[Data entries]
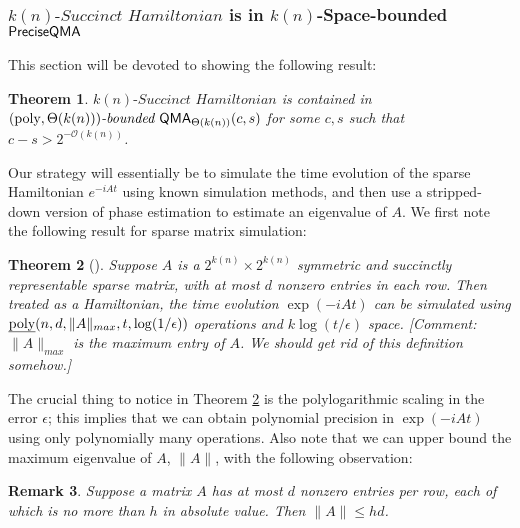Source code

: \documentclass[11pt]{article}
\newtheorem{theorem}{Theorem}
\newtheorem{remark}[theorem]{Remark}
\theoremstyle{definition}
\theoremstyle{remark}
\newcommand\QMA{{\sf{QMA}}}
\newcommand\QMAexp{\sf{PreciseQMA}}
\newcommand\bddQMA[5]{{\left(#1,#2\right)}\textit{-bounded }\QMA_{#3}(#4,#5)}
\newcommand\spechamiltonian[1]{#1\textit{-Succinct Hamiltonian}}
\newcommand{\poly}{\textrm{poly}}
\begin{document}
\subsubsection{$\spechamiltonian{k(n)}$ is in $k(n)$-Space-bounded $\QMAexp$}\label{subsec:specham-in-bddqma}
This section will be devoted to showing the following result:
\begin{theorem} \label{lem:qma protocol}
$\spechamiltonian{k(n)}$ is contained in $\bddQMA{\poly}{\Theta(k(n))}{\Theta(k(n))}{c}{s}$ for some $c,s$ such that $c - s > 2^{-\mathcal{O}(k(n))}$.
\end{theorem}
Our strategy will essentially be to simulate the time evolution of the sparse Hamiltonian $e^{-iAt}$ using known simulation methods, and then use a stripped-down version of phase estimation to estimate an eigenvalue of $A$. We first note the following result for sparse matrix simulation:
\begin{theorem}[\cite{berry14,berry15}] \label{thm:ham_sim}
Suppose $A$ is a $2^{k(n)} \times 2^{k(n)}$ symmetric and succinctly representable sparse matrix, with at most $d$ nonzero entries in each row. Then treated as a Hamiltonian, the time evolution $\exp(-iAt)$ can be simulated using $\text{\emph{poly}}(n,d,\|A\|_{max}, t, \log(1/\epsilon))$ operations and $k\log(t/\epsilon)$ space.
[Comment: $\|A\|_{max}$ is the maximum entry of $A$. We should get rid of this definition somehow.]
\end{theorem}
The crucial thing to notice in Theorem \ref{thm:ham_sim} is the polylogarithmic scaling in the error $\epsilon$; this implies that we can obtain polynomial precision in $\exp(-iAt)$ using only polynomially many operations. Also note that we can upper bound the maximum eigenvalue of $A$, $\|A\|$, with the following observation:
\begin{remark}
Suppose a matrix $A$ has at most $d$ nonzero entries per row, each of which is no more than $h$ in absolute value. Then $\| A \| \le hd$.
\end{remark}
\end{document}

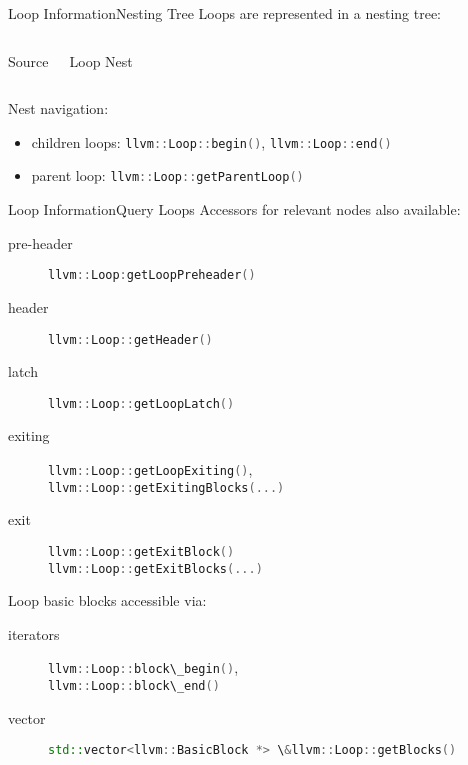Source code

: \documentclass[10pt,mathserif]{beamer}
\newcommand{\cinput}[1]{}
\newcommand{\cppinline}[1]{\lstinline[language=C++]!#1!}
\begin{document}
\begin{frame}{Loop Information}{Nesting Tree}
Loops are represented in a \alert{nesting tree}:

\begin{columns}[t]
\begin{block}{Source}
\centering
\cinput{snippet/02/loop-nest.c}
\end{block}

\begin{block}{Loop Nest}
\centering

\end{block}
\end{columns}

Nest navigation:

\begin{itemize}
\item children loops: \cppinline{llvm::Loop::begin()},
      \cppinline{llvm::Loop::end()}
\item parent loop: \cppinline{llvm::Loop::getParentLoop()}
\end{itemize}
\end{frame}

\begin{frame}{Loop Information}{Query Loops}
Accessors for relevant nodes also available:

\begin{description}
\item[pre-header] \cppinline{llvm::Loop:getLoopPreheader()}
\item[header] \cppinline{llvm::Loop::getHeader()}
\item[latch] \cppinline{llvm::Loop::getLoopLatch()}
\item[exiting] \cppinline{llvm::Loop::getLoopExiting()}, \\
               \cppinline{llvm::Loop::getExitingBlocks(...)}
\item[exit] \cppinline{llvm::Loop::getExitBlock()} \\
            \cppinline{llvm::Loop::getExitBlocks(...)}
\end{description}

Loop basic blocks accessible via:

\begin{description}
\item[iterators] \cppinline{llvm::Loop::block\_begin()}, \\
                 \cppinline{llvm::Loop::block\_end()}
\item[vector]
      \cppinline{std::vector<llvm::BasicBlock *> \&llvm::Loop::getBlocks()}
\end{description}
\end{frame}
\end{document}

---

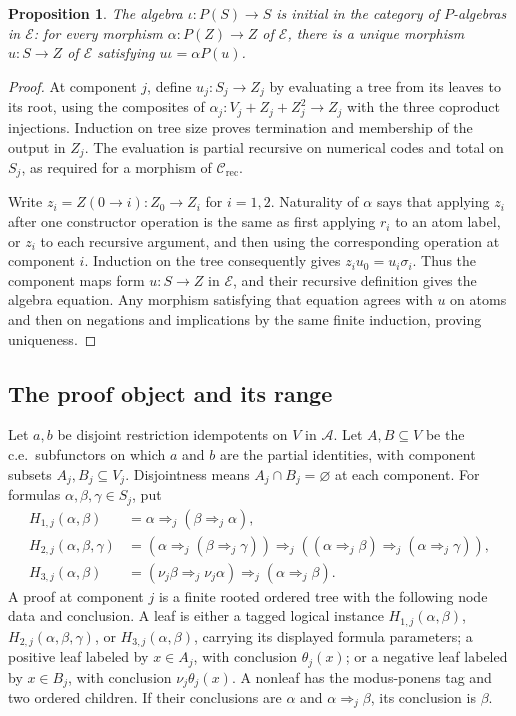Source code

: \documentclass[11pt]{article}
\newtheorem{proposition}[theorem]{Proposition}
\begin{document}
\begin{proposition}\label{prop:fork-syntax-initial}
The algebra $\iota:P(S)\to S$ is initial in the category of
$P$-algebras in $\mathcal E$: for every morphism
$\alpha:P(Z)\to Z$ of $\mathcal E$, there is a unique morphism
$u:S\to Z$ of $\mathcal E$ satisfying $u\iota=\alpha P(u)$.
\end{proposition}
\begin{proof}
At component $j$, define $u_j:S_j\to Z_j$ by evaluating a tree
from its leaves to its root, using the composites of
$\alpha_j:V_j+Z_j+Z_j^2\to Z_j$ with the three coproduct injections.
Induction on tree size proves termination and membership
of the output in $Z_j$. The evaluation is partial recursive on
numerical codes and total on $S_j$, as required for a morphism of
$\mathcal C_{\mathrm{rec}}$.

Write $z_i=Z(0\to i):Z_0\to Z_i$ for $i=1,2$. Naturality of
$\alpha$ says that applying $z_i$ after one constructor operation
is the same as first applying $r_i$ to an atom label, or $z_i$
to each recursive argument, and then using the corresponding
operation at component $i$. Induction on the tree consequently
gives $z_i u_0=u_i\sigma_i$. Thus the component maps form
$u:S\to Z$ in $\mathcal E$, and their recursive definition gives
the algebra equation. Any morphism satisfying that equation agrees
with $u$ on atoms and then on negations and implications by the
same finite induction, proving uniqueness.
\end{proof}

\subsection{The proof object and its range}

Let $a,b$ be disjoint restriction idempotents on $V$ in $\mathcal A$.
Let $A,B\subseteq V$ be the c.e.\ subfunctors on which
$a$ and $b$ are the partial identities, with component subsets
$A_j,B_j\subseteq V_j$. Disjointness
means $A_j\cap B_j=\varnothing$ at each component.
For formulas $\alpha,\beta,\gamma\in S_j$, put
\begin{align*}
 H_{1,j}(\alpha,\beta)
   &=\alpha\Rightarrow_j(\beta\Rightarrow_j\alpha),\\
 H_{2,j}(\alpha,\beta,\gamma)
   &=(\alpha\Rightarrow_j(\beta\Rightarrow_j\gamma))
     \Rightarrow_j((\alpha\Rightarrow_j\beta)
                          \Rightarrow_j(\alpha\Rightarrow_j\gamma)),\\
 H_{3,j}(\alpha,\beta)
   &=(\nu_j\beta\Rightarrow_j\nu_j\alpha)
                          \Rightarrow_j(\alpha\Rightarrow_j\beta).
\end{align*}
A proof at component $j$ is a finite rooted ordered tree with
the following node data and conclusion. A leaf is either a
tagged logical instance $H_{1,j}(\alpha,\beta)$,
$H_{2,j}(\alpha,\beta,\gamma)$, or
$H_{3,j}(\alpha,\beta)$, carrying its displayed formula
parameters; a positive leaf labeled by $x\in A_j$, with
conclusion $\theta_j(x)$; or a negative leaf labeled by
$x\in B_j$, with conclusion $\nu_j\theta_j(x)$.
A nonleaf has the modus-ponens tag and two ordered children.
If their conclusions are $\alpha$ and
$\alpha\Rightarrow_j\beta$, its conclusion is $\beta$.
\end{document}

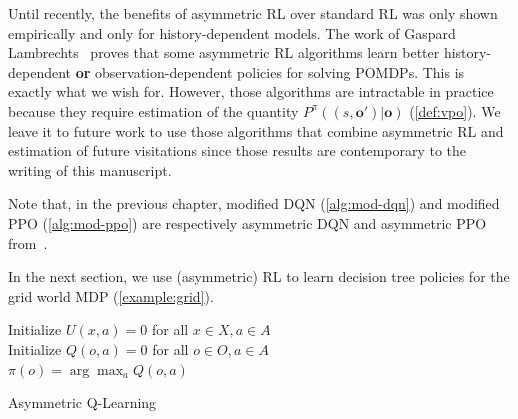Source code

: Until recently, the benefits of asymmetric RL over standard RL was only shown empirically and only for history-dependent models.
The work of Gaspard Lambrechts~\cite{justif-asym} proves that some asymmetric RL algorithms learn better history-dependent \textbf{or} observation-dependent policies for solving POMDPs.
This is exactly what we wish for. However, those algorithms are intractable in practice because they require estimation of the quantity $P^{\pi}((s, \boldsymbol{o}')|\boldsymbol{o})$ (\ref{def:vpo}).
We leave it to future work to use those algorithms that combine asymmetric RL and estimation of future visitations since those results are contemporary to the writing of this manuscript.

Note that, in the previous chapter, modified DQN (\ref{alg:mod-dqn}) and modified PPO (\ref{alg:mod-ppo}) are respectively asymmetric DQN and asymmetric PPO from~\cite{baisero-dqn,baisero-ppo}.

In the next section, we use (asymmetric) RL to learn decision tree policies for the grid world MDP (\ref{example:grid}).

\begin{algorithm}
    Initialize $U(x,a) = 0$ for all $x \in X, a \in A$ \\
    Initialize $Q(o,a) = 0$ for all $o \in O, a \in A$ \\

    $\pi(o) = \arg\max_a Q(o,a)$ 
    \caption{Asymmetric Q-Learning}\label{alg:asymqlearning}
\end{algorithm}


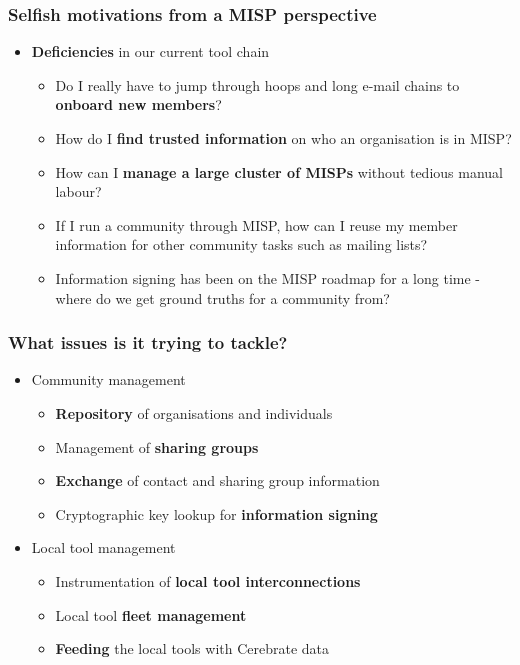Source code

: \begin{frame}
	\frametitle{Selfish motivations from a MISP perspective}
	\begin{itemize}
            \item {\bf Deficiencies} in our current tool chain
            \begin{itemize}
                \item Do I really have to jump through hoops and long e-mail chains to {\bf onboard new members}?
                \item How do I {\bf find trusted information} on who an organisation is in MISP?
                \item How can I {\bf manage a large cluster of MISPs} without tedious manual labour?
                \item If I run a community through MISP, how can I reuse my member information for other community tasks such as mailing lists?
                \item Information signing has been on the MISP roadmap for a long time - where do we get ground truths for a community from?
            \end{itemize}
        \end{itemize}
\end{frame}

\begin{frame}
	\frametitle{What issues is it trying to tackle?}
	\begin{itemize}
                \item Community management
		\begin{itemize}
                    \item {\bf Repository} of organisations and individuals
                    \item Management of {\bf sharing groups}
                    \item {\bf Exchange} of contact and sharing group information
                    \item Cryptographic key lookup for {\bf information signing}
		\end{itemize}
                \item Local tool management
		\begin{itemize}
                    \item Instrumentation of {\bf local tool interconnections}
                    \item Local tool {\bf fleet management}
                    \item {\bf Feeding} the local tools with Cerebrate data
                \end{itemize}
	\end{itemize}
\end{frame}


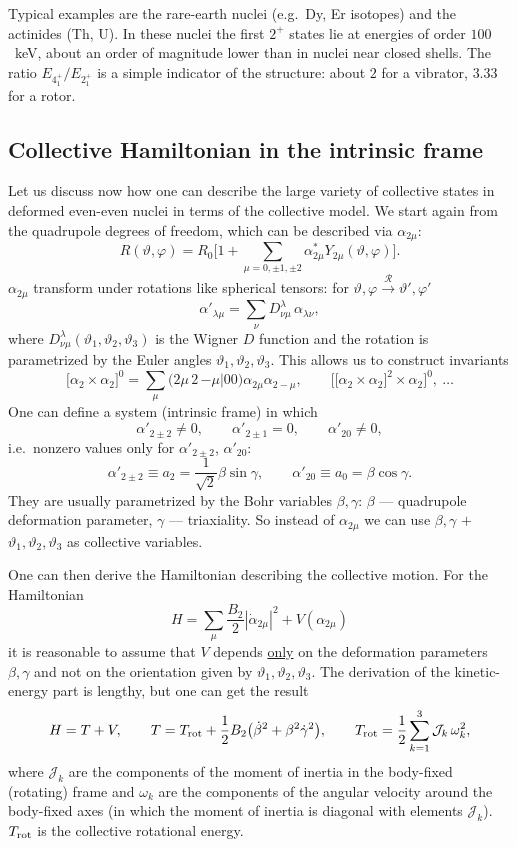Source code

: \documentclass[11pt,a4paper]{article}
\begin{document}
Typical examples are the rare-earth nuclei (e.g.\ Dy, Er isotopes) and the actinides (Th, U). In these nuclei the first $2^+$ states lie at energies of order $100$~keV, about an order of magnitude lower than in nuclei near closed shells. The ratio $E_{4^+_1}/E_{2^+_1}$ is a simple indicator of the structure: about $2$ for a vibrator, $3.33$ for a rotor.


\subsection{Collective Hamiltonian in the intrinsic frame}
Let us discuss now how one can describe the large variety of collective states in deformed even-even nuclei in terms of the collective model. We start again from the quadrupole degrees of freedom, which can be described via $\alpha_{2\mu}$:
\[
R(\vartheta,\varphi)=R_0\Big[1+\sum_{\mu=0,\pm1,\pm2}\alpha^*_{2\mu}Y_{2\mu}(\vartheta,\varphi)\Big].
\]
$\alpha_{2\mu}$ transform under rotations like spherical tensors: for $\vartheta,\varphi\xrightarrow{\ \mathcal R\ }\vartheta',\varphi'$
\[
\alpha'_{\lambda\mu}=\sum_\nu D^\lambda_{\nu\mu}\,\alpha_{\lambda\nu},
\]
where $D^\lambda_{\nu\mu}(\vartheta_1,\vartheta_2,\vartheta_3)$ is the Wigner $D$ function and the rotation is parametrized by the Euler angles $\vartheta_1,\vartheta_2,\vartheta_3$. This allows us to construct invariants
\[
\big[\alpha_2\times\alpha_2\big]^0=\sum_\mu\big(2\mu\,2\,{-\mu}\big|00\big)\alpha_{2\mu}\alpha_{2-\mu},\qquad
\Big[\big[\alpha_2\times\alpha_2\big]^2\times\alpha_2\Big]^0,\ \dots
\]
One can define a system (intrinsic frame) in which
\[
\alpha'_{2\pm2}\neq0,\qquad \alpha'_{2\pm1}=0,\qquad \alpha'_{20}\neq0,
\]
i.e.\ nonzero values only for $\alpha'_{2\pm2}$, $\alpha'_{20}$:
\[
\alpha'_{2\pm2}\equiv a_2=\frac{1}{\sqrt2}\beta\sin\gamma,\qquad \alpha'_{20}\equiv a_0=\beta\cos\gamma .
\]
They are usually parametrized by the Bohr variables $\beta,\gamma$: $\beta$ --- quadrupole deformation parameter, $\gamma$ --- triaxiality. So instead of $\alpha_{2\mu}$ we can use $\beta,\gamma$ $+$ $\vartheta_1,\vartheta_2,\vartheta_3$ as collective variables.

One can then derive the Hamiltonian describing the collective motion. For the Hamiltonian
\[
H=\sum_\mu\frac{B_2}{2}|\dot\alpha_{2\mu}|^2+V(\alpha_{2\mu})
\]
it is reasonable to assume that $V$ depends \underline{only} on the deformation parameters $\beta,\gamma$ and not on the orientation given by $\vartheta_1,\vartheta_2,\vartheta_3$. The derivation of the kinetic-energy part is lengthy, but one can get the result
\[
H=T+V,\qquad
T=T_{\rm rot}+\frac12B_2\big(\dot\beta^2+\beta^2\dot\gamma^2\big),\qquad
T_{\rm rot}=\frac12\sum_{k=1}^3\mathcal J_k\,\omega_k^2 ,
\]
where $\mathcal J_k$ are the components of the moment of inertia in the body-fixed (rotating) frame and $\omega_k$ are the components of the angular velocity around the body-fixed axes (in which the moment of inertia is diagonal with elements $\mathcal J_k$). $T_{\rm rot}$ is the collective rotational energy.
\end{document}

### Your assignment
Select and copy every line from the records that includes the word "quadrupole".

### Expected answer
Let us discuss now how one can describe the large variety of collective states in deformed even-even nuclei in terms of the collective model. We start again from the quadrupole degrees of freedom, which can be described via $\alpha_{2\mu}$:
They are usually parametrized by the Bohr variables $\beta,\gamma$: $\beta$ --- quadrupole deformation parameter, $\gamma$ --- triaxiality. So instead of $\alpha_{2\mu}$ we can use $\beta,\gamma$ $+$ $\vartheta_1,\vartheta_2,\vartheta_3$ as collective variables.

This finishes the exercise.